##### The input #####

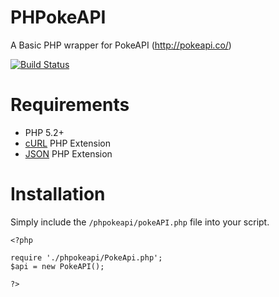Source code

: PHPokeAPI
=========

A Basic PHP wrapper for PokeAPI (http://pokeapi.co/)

[![Build Status](https://travis-ci.org/n1c0l4stournier/PHPokeAPI.png?branch=master)](https://travis-ci.org/n1c0l4stournier/PHPokeAPI)

Requirements
============

* PHP 5.2+
* [cURL](http://php.net/curl) PHP Extension
* [JSON](http://php.net/json) PHP Extension


Installation
============

Simply include the `/phpokeapi/pokeAPI.php` file into your script.

	<?php

	require './phpokeapi/PokeApi.php';
	$api = new PokeAPI();
	
	?>

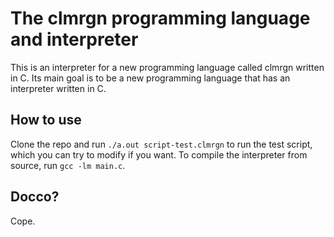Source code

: # The clmrgn programming language and interpreter
This is an interpreter for a new programming language called clmrgn written in C. Its main goal is to be a new programming language that has an interpreter written in C.

## How to use
Clone the repo and run `./a.out script-test.clmrgn` to run the test script, which you can try to modify if you want. To compile the interpreter from source, run `gcc -lm main.c`.

## Docco?
Cope.
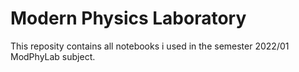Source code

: # Modern Physics Laboratory
This reposity contains all notebooks i used in the semester 2022/01 ModPhyLab subject.
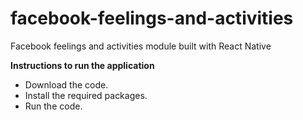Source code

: # facebook-feelings-and-activities
Facebook feelings and activities module built with React Native

<b>Instructions to run the application</b>
* Download the code.
* Install the required packages.
* Run the code.
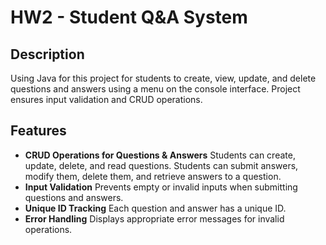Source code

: # HW2 - Student Q&A System

## Description
Using Java for this project for students to create, view, update, and delete questions and answers using a menu on the console interface. Project ensures input validation and CRUD operations.

## Features
- **CRUD Operations for Questions & Answers**
  Students can create, update, delete, and read questions.
  Students can submit answers, modify them, delete them, and retrieve answers to a question.
- **Input Validation**
  Prevents empty or invalid inputs when submitting questions and answers.
- **Unique ID Tracking**
  Each question and answer has a unique ID.
- **Error Handling**
  Displays appropriate error messages for invalid operations.
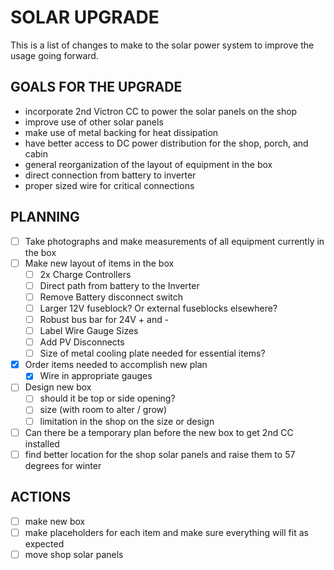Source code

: # SOLAR UPGRADE

This is a list of changes to make to the solar power system to improve the usage going forward.

## GOALS FOR THE UPGRADE

- incorporate 2nd Victron CC to power the solar panels on the shop
- improve use of other solar panels
- make use of metal backing for heat dissipation
- have better access to DC power distribution for the shop, porch, and cabin
- general reorganization of the layout of equipment in the box
- direct connection from battery to inverter
- proper sized wire for critical connections


## PLANNING

- [ ] Take photographs and make measurements of all equipment currently in the box
- [ ] Make new layout of items in the box 
    - [ ] 2x Charge Controllers
    - [ ] Direct path from battery to the Inverter
    - [ ] Remove Battery disconnect switch
    - [ ] Larger 12V fuseblock? Or external fuseblocks elsewhere?
    - [ ] Robust bus bar for 24V + and -
    - [ ] Label Wire Gauge Sizes
    - [ ] Add PV Disconnects 
    - [ ] Size of metal cooling plate needed for essential items?
- [X] Order items needed to accomplish new plan
    - [X] Wire in appropriate gauges
- [ ] Design new box
    - [ ] should it be top or side opening?
    - [ ] size (with room to alter / grow)
    - [ ] limitation in the shop on the size or design
- [ ] Can there be a temporary plan before the new box to get 2nd CC installed
- [ ] find better location for the shop solar panels and raise them to 57 degrees for winter

## ACTIONS

- [ ] make new box 
- [ ] make placeholders for each item and make sure everything will fit as expected
- [ ] move shop solar panels 
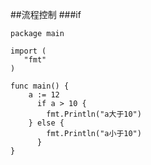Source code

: ##流程控制
###if

    package main
    
    import (
       "fmt"
    )
    
    func main() {
      	a := 12
    	  if a > 10 {
    		fmt.Println("a大于10")
      	} else {
    		fmt.Println("a小于10")
	      }
    }
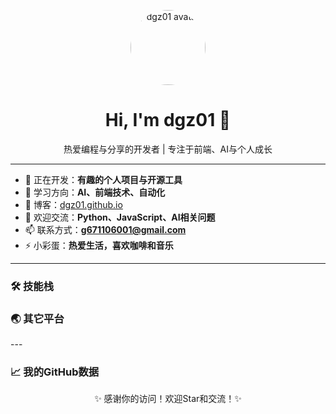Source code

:<!-- 欢迎语和头像 -->
<p align="center">
  <img src="[https://avatars.githubusercontent.com/u/59541437?v=4"](https://avatars.githubusercontent.com/u/59541437?v=4") width="120" alt="dgz01 avatar" style="border-radius:50%">
</p>
<h1 align="center">Hi, I'm dgz01 👋</h1>
<p align="center">热爱编程与分享的开发者 | 专注于前端、AI与个人成长</p>

---

<!-- 个人简介 -->
- 🔭 正在开发：**有趣的个人项目与开源工具**
- 🌱 学习方向：**AI、前端技术、自动化**
- 📝 博客：[dgz01.github.io](https://dgz01.github.io)
- 💬 欢迎交流：**Python、JavaScript、AI相关问题**
- 📫 联系方式：**g671106001@gmail.com**
- ⚡ 小彩蛋：**热爱生活，喜欢咖啡和音乐**

---

<!-- 技能徽章 -->
<h3 align="left">🛠 技能栈</h3>
<p align="left">

</p>

<!-- 社交和链接 -->
<h3 align="left">🌏 其它平台</h3>
<p 
</p>

---<!-- GitHub统计 -->
<h3 align="left">📈 我的GitHub数据</h3>
<p 
</p>

<p align="center">✨ 感谢你的访问！欢迎Star和交流！✨</p>
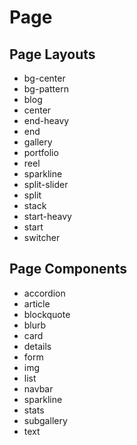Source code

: # Page

## Page Layouts

- bg-center
- bg-pattern
- blog
- center
- end-heavy
- end
- gallery
- portfolio
- reel
- sparkline
- split-slider
- split
- stack
- start-heavy
- start
- switcher

## Page Components

- accordion
- article
- blockquote
- blurb
- card
- details
- form
- img
- list
- navbar
- sparkline
- stats
- subgallery
- text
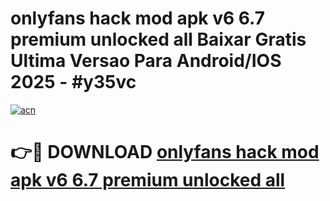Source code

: # onlyfans hack mod apk v6 6.7 premium unlocked all Baixar Gratis Ultima Versao Para Android/IOS 2025 - #y35vc

[![acn](https://github.com/user-attachments/assets/0f9c940e-d8b0-45ae-aac7-cd30a18b3e1c)](https://app.mediaupload.pro?title=onlyfans_hack_mod_apk_v6_6.7_premium_unlocked_all&ref=02M)

# 👉🔴 DOWNLOAD [onlyfans hack mod apk v6 6.7 premium unlocked all](https://app.mediaupload.pro?title=onlyfans_hack_mod_apk_v6_6.7_premium_unlocked_all&ref=02M)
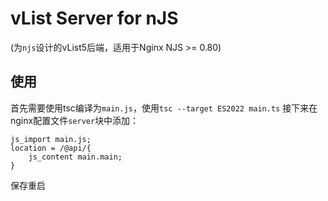# vList Server for nJS
(为`njs`设计的vList5后端，适用于Nginx NJS >= 0.80)

## 使用

首先需要使用tsc编译为`main.js`，使用`tsc --target ES2022 main.ts`
接下来在nginx配置文件`server`块中添加：

    js_import main.js;
    location = /@api/{
        js_content main.main;
    }

保存重启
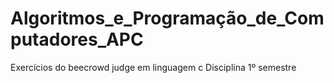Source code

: # Algoritmos_e_Programação_de_Computadores_APC

Exercícios do beecrowd judge em linguagem c
Disciplina 1º semestre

#####

The task:
Reproduce verbatim, and only, the lines starting at the one that contains "- blockquote" and ending with the final line of the records; leave out the pictures.

Response:
- blockquote
- blurb
- card
- details
- form
- img
- list
- navbar
- sparkline
- stats
- subgallery
- text
Source code

: # onlyfans hack mod apk v6 6.7 premium unlocked all Baixar Gratis Ultima Versao Para Android/IOS 2025 - #y35vc

[![acn](https://github.com/user-attachments/assets/0f9c940e-d8b0-45ae-aac7-cd30a18b3e1c)](https://app.mediaupload.pro?title=onlyfans_hack_mod_apk_v6_6.7_premium_unlocked_all&ref=02M)

# 👉🔴 DOWNLOAD [onlyfans hack mod apk v6 6.7 premium unlocked all](https://app.mediaupload.pro?title=onlyfans_hack_mod_apk_v6_6.7_premium_unlocked_all&ref=02M)
# vList Server for nJS
(为`njs`设计的vList5后端，适用于Nginx NJS >= 0.80)

## 使用

首先需要使用tsc编译为`main.js`，使用`tsc --target ES2022 main.ts`
接下来在nginx配置文件`server`块中添加：

    js_import main.js;
    location = /@api/{
        js_content main.main;
    }

保存重启
Source code

: # Algoritmos_e_Programação_de_Computadores_APC

Exercícios do beecrowd judge em linguagem c
Disciplina 1º semestre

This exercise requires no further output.